[Opening Data for this exercise section]

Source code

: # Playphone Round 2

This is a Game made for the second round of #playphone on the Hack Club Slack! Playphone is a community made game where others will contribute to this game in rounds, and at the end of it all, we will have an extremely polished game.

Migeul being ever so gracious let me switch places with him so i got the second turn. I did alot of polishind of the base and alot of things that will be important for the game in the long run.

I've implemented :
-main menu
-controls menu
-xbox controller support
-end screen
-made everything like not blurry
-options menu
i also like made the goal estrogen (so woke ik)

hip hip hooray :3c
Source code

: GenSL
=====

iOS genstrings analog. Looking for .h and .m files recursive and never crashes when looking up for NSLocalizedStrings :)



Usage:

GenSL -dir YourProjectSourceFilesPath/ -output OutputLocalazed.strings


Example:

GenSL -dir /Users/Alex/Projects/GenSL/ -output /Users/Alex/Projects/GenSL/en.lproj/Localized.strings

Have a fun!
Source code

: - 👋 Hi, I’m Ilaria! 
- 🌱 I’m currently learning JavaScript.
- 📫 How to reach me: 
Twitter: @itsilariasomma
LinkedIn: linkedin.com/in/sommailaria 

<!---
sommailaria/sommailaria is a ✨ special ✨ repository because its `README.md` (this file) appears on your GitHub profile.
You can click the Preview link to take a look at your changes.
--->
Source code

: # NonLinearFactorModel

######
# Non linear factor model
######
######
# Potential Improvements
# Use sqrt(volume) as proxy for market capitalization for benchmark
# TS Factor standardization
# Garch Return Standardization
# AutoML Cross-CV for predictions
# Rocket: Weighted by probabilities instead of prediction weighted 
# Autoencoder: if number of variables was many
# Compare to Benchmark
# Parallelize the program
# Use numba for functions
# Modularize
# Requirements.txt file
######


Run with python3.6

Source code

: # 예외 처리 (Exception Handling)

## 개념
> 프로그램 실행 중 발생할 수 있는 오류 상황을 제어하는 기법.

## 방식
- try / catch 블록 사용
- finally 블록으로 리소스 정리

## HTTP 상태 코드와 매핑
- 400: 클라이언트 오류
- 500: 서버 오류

[Closing Data for this exercise section]

Exercise details: The expected output is every record, repeated exactly.

Completed exercise:
Source code

: # Playphone Round 2

This is a Game made for the second round of #playphone on the Hack Club Slack! Playphone is a community made game where others will contribute to this game in rounds, and at the end of it all, we will have an extremely polished game.

Migeul being ever so gracious let me switch places with him so i got the second turn. I did alot of polishind of the base and alot of things that will be important for the game in the long run.

I've implemented :
-main menu
-controls menu
-xbox controller support
-end screen
-made everything like not blurry
-options menu
i also like made the goal estrogen (so woke ik)

hip hip hooray :3c
Source code

: GenSL
=====

iOS genstrings analog. Looking for .h and .m files recursive and never crashes when looking up for NSLocalizedStrings :)



Usage:

GenSL -dir YourProjectSourceFilesPath/ -output OutputLocalazed.strings


Example:

GenSL -dir /Users/Alex/Projects/GenSL/ -output /Users/Alex/Projects/GenSL/en.lproj/Localized.strings

Have a fun!
Source code

: - 👋 Hi, I’m Ilaria! 
- 🌱 I’m currently learning JavaScript.
- 📫 How to reach me: 
Twitter: @itsilariasomma
LinkedIn: linkedin.com/in/sommailaria 

<!---
sommailaria/sommailaria is a ✨ special ✨ repository because its `README.md` (this file) appears on your GitHub profile.
You can click the Preview link to take a look at your changes.
--->
Source code

: # NonLinearFactorModel

######
# Non linear factor model
######
######
# Potential Improvements
# Use sqrt(volume) as proxy for market capitalization for benchmark
# TS Factor standardization
# Garch Return Standardization
# AutoML Cross-CV for predictions
# Rocket: Weighted by probabilities instead of prediction weighted 
# Autoencoder: if number of variables was many
# Compare to Benchmark
# Parallelize the program
# Use numba for functions
# Modularize
# Requirements.txt file
######


Run with python3.6

Source code

: # 예외 처리 (Exception Handling)

## 개념
> 프로그램 실행 중 발생할 수 있는 오류 상황을 제어하는 기법.

## 방식
- try / catch 블록 사용
- finally 블록으로 리소스 정리

## HTTP 상태 코드와 매핑
- 400: 클라이언트 오류
- 500: 서버 오류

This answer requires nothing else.